That's the message that will underpin a massive companywide business initiative to push its environmentally friendly products. General Electric Co. is expected to allot a substantial portion of its $90 million corporate advertising budget to back its eco-stance, its biggest marketing push since the launch of its Imagination at Work positioning in 2003.

Chairman-CEO Jeffrey Immelt will announce the details of the initiative, branded Ecomagination, in a speech in Washington today. He's expected to make a number of commitments, including plans to double its revenue from eco-safe products to $20 billion by the year 2010. The effort is being described by GE executives as Mr. Immelt's "stake in the ground."

SCREENING

"As part of the labeling process, we've gone through an extensive screening process for every one of those products that fall under the Ecomagination umbrella," said Jonathan Klein, GE spokesman. He described the initiative as the fruit of more than a year-and-a-half of research and said that it's been driven in part by environmental concerns voiced by GE's customers.
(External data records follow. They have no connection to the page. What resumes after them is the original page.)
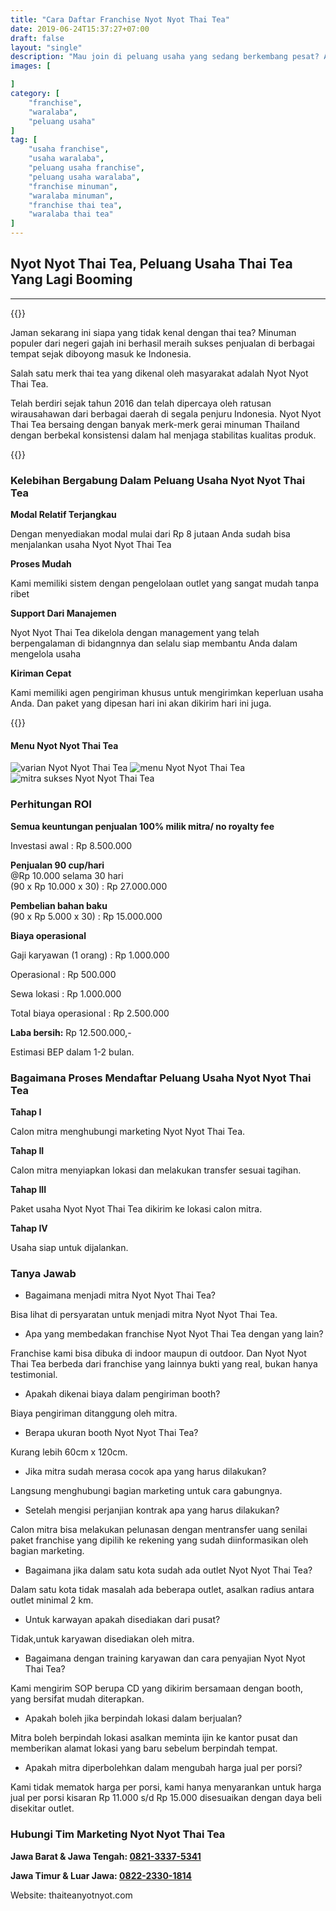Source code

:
 ```yaml
---
title: "Cara Daftar Franchise Nyot Nyot Thai Tea"
date: 2019-06-24T15:37:27+07:00
draft: false
layout: "single"
description: "Mau join di peluang usaha yang sedang berkembang pesat? Ayo ikut daftar peluang usaha Nyot Nyot Thai Tea sekarang."
images: [

]
category: [
    "franchise",
    "waralaba",
    "peluang usaha"
]
tag: [
    "usaha franchise",
    "usaha waralaba",
    "peluang usaha franchise",
    "peluang usaha waralaba",
    "franchise minuman",
    "waralaba minuman",
    "franchise thai tea",
    "waralaba thai tea"
]
---
```


## Nyot Nyot Thai Tea, Peluang Usaha Thai Tea Yang Lagi Booming
---

{{<adsense-responsive>}}

Jaman sekarang ini siapa yang tidak kenal dengan thai tea? Minuman populer dari negeri gajah ini berhasil meraih sukses penjualan di berbagai tempat sejak diboyong masuk ke Indonesia.

Salah satu merk thai tea yang dikenal oleh masyarakat adalah Nyot Nyot Thai Tea.

Telah berdiri sejak tahun 2016 dan telah dipercaya oleh ratusan wirausahawan dari berbagai daerah di segala penjuru Indonesia. Nyot Nyot Thai Tea bersaing dengan banyak merk-merk gerai minuman Thailand dengan berbekal konsistensi dalam hal menjaga stabilitas kualitas produk.

{{<adsense-responsive>}}

### Kelebihan Bergabung Dalam Peluang Usaha Nyot Nyot Thai Tea

**Modal Relatif Terjangkau**

Dengan menyediakan modal mulai dari Rp 8 jutaan Anda sudah bisa menjalankan usaha Nyot Nyot Thai Tea

**Proses Mudah**

Kami memiliki sistem dengan pengelolaan outlet yang sangat mudah tanpa ribet

**Support Dari Manajemen**

Nyot Nyot Thai Tea dikelola dengan management yang telah berpengalaman di bidangnnya dan selalu siap membantu Anda dalam mengelola usaha

**Kiriman Cepat**

Kami memiliki agen pengiriman khusus untuk mengirimkan keperluan usaha Anda. Dan paket yang dipesan hari ini akan dikirim hari ini juga.

{{<adsense-responsive>}}

#### Menu Nyot Nyot Thai Tea

<img class="img-fluid" src="../img/menu-nyot-nyot-thai-tea-1.png" alt="varian Nyot Nyot Thai Tea">
<img class="img-fluid" src="../img/menu-nyot-nyot-thai-tea-2.png" alt="menu Nyot Nyot Thai Tea">

<img class="img-fluid" src="../img/kisah-sukses-nyot-nyot-thai-tea.png" alt="mitra sukses Nyot Nyot Thai Tea">

### Perhitungan ROI

**Semua keuntungan penjualan 100% milik mitra/ no royalty fee**

Investasi awal			: Rp	 8.500.000

**Penjualan 90 cup/hari**	
@Rp 10.000 selama 30 hari 	
(90 x Rp 10.000 x 30)		: Rp 	27.000.000

**Pembelian bahan baku**		
(90 x Rp 5.000 x 30)		: Rp 	15.000.000

**Biaya operasional**		

Gaji karyawan (1 orang)		: Rp 	 1.000.000

Operasional			: Rp 	   500.000

Sewa lokasi			: Rp 	 1.000.000

Total biaya operasional		: Rp 	 2.500.000

**Laba bersih:** Rp 12.500.000,-

Estimasi BEP dalam 1-2 bulan.

### Bagaimana Proses Mendaftar Peluang Usaha Nyot Nyot Thai Tea

**Tahap I**

Calon mitra menghubungi marketing Nyot Nyot Thai Tea.

**Tahap II**

Calon mitra menyiapkan lokasi dan melakukan transfer sesuai tagihan.

**Tahap III**

Paket usaha Nyot Nyot Thai Tea dikirim ke lokasi calon mitra.

**Tahap IV**

Usaha siap untuk dijalankan.

### Tanya Jawab

- Bagaimana menjadi mitra Nyot Nyot Thai Tea?

Bisa lihat di persyaratan untuk menjadi mitra Nyot Nyot Thai Tea.

- Apa yang membedakan franchise Nyot Nyot Thai Tea dengan yang lain?

Franchise kami bisa dibuka di indoor maupun di outdoor. Dan Nyot Nyot Thai Tea berbeda dari franchise yang lainnya bukti yang real, bukan hanya testimonial.

- Apakah dikenai biaya dalam pengiriman booth?

Biaya pengiriman ditanggung oleh mitra.

- Berapa ukuran booth Nyot Nyot Thai Tea?

Kurang lebih 60cm x 120cm.

- Jika mitra sudah merasa cocok apa yang harus dilakukan?

Langsung menghubungi bagian marketing untuk cara gabungnya.

- Setelah mengisi perjanjian kontrak apa yang harus dilakukan?

Calon mitra bisa melakukan pelunasan dengan mentransfer uang senilai paket franchise yang dipilih ke rekening yang sudah diinformasikan oleh bagian marketing.

- Bagaimana jika dalam satu kota sudah ada outlet Nyot Nyot Thai Tea?

Dalam satu kota tidak masalah ada beberapa outlet, asalkan radius antara outlet minimal 2 km.

- Untuk karwayan apakah disediakan dari pusat?

Tidak,untuk karyawan disediakan oleh mitra.

- Bagaimana dengan training karyawan dan cara penyajian Nyot Nyot Thai Tea?

Kami mengirim SOP berupa CD yang dikirim bersamaan dengan booth, yang bersifat mudah diterapkan.

- Apakah boleh jika berpindah lokasi dalam berjualan?

Mitra boleh berpindah lokasi asalkan meminta ijin ke kantor pusat dan memberikan alamat lokasi yang baru sebelum berpindah tempat.

- Apakah mitra diperbolehkan dalam mengubah harga jual per porsi?

Kami tidak mematok harga per porsi, kami hanya menyarankan untuk harga jual per porsi kisaran Rp 11.000 s/d Rp 15.000 disesuaikan dengan daya beli disekitar outlet.

### Hubungi Tim Marketing Nyot Nyot Thai Tea

**Jawa Barat & Jawa Tengah: [0821-3337-5341](https://api.whatsapp.com/send?phone=6282133375341)**

**Jawa Timur & Luar Jawa: [0822-2330-1814](https://api.whatsapp.com/send?phone=6282133375341)**

Website: thaiteanyotnyot.com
The campaign, targeted at GE's business-to-business customer base as well as investors, employees and consumers, kicked off in earnest today with eight-page inserts in four major newspapers and will be followed by more print and TV work created by Omnicom Group's BBDO, New York. The TV plan includes prime-time buys during sweeps as well as a heavy cable and news presence, said Judy Hu, GE's global executive director-advertising and branding.

Mr. Klein added that the interactive presence is the "most robust online launch we've ever had." It was developed by Atmosphere BBDO and independents Syrup and Blitz.

Many of the creative executions juxtapose GE creations with natural elements. In one of the print ads, for cleaner coal technology, a bird's nest rests in a branch coming out a smokestack. In another, part of a series of altered Audubon prints, a clean locomotive chugs by a trio of Lapland longspurs.

"The ad campaign is to support the series of critical business messages that Jeff is announcing," Ms. Hu said. "The advertising is one way of getting across the commitments to helping customers find environmental solutions to problems."

GE's announcement comes amid a PR blitz assisted by the independent firm Edelman. Mr. Immelt will conduct a press conference and several interviews throughout the day, culminating with a cocktail reception attended by business executives, including some GE customers, as well as politicians and environmentalists. Meanwhile, GE is conducting an internal communications effort featuring a children's magazine designed to explain Ecomagination to employees' kids and their communities.